REQUIREMENT> Below are the records; copy every line in them that holds the string "CyberSecurity".

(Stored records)

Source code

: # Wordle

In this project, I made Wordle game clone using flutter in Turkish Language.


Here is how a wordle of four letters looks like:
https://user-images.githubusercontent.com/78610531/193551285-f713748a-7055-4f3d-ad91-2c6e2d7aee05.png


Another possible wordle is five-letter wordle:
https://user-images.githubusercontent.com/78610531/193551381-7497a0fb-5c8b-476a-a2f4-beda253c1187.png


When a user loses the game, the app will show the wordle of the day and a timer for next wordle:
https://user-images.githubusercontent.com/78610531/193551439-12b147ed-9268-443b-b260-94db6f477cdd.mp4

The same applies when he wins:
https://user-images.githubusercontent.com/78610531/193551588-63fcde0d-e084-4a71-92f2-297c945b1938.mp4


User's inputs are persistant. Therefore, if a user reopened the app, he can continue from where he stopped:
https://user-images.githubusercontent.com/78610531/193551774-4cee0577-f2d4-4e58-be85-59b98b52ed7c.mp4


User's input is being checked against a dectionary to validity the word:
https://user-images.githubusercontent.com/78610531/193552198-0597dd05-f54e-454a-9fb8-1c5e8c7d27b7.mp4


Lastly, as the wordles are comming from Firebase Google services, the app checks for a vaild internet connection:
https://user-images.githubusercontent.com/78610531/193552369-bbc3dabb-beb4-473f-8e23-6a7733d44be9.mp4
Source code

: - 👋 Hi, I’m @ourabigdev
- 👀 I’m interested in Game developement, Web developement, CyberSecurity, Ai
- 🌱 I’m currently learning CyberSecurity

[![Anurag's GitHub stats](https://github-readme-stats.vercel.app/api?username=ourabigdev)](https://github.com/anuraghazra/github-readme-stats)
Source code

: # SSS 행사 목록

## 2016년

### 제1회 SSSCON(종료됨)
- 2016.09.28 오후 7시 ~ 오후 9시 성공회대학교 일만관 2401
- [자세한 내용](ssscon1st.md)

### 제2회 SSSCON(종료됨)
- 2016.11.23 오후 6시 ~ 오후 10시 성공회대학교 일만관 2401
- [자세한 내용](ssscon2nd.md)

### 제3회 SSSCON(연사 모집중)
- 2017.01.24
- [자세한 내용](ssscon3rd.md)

WRITTEN RESPONSE>
- 👀 I’m interested in Game developement, Web developement, CyberSecurity, Ai
- 🌱 I’m currently learning CyberSecurity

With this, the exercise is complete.